#### Data for this exercise ####
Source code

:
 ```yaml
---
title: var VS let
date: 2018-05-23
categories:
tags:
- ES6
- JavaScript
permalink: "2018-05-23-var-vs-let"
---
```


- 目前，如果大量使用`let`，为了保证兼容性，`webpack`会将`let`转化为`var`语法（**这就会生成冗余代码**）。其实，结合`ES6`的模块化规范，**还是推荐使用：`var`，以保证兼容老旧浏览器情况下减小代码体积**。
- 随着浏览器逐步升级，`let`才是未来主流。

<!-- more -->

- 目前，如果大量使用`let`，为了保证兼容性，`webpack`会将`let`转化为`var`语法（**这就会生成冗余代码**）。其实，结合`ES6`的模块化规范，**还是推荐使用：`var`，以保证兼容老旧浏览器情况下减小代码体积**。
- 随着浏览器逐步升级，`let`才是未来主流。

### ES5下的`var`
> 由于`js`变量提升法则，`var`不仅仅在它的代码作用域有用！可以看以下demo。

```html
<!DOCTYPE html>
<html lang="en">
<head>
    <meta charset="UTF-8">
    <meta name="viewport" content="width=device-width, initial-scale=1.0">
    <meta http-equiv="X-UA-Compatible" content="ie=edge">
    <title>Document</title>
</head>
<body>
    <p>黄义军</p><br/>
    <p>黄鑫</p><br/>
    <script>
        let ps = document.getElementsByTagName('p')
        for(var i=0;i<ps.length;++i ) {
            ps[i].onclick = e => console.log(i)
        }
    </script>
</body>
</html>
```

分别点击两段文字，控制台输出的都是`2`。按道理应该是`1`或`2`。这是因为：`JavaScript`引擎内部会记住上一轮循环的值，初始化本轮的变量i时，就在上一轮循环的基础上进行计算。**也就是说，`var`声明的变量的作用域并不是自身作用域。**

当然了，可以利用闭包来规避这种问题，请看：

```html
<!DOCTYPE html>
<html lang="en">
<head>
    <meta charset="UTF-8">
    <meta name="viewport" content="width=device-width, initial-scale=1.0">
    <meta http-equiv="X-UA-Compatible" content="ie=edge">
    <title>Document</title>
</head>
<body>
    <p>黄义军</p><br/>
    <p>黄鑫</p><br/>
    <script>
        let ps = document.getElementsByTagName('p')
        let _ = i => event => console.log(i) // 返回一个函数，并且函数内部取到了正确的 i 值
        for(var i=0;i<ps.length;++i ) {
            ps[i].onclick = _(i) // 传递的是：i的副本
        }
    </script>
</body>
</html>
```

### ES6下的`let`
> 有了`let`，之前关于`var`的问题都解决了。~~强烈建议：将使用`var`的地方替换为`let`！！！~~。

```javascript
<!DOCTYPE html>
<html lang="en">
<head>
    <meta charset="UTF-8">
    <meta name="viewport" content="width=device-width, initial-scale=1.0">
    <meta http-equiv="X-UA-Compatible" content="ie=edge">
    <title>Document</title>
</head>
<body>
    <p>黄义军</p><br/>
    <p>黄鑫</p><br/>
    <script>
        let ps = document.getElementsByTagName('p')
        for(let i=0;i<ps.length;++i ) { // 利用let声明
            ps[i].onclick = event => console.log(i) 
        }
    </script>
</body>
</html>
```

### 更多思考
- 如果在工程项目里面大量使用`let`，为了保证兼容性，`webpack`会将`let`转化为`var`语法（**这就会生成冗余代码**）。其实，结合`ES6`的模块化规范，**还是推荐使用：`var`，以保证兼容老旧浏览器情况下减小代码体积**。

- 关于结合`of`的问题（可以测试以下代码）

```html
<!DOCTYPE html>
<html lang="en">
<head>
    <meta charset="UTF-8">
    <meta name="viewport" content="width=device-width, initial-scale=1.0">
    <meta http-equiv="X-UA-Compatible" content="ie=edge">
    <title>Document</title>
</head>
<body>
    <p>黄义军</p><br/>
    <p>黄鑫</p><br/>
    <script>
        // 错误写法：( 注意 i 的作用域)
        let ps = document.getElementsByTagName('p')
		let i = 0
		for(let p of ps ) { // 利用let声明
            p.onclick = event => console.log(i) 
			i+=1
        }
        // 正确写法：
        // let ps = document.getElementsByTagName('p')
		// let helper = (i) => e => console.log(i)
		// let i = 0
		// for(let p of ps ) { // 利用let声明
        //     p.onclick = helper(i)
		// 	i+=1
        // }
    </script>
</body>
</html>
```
####
Your assignment: State the number of lines in the records above that contain the string "console", and give nothing else.

Your solution: 5